We did some shopping, as we were at the mall. KB bought five new shirts for work for the price of one and we bought a hammock! Meanwhile, A had fallen asleep in KB's arms and my allergy eyes were acting up bigtime, so we headed home. The rest of the day passed fairly uneventfully at home, which was nice. We played with cars and expanded A's interests to insects and frogs. Below is photo evidence of how we passed the afternoon. Apparently, my legs serve as a great road (my head is not in the photo because I didn't want documentation of my eyes). At one point I had a mini-nap while I was holding the ice pack over my eyes and woke up to plastic flies, grasshoppers and worms strategically placed on my neck and shoulders. :)

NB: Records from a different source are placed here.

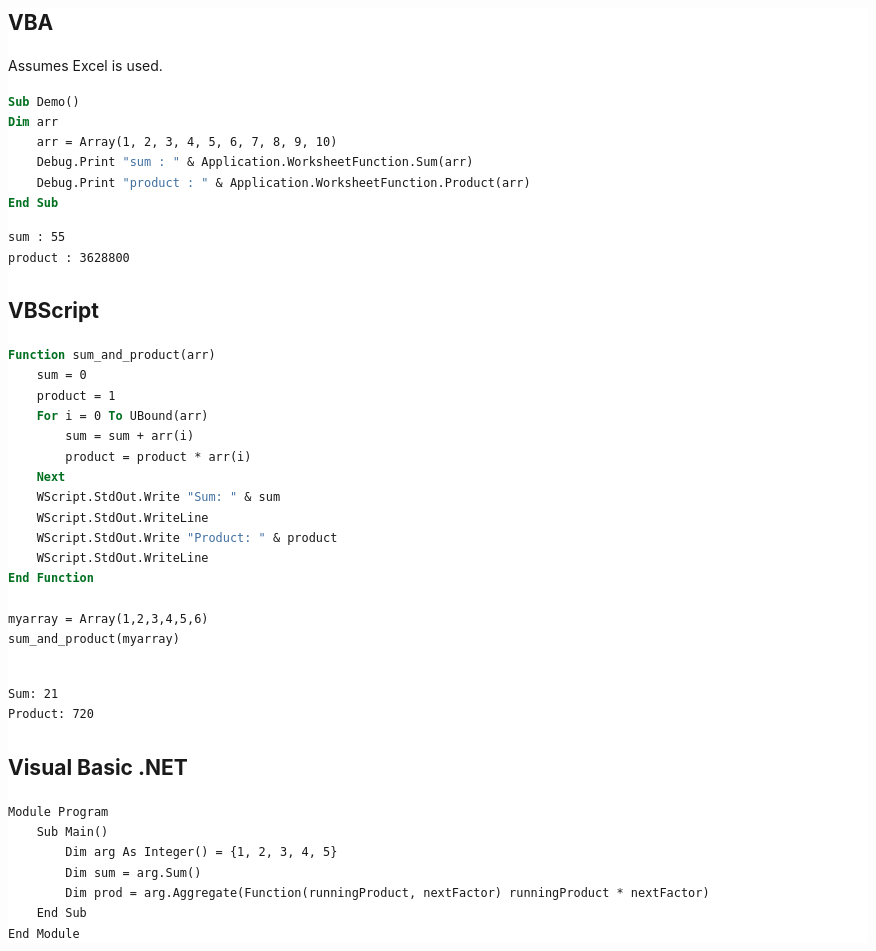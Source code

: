 


## VBA

Assumes Excel is used.

```vb
Sub Demo()
Dim arr
    arr = Array(1, 2, 3, 4, 5, 6, 7, 8, 9, 10)
    Debug.Print "sum : " & Application.WorksheetFunction.Sum(arr)
    Debug.Print "product : " & Application.WorksheetFunction.Product(arr)
End Sub
```
```txt
sum : 55
product : 3628800
```



## VBScript


```vb
Function sum_and_product(arr)
	sum = 0
	product = 1
	For i = 0 To UBound(arr)
		sum = sum + arr(i)
		product = product * arr(i)
	Next
	WScript.StdOut.Write "Sum: " & sum
	WScript.StdOut.WriteLine
	WScript.StdOut.Write "Product: " & product
	WScript.StdOut.WriteLine
End Function

myarray = Array(1,2,3,4,5,6)
sum_and_product(myarray)

```


```txt

Sum: 21
Product: 720

```



## Visual Basic .NET

```vbnet
Module Program
    Sub Main()
        Dim arg As Integer() = {1, 2, 3, 4, 5}
        Dim sum = arg.Sum()
        Dim prod = arg.Aggregate(Function(runningProduct, nextFactor) runningProduct * nextFactor)
    End Sub
End Module
```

Then KB went out for pizza and we all ate our fill. At this point we decided to brave bathtime. To avoid tears, it ended up with me rolling up my pajama pants and getting into the tub with A while KB washed him up, but by the time we were ready to get out he was just getting started. There was a lot of saving the frogs in the boat and then sinking them again. Meanwhile, KB slowly removed the rest of the toys one by one, while I pulled the plug and the water gradually disappeared. Then we transitioned into bedtime nicely by making the couch into a big bed which he happily jumped up on and put on a bit of Baby Einstein (seriously good stuff for the little guys) and we all fell asleep on the couch. I put myself to bed but left the guys on the couch for a campout.

The next morning the sun came out and we did a beach day!! Repacked the picnic lunch and off we went. By the time we got to the beach, it was raining again (hello, Latvia!), but it was only a drizzle so we went for it anyway. A few minutes later the sun was out again and we had a great time, filling and emptying buckets and kicking around a ball. And here is the king of cute....

The boys did go in for a bit of a swim as well. :)
As we were packing up to leave in order to get A home, a yellow jacket got tangled in my hair and stung me on the neck. Not knowing if this is the beesting I'm allergic to, we got a bit scared and really had to hurry. I took my pills, got some ice on it and realized that when a little one is relying just on you to keep him safe, you can't even let something possibly life-threatening like that stop you from caring for him even for a moment. We acted fast, stayed calm, and were on our way back to Riga, with KB driving just this side of safe to get us back quickly, but talking to A the whole way, and me icing my neck and feeding him the picnic lunch he refused to eat on the beach because it was way too much fun. Dropped him off at home and I proceeded to pass out on our couch all drugged up and KB passed out not too far after, exhausted but happy from the weekend.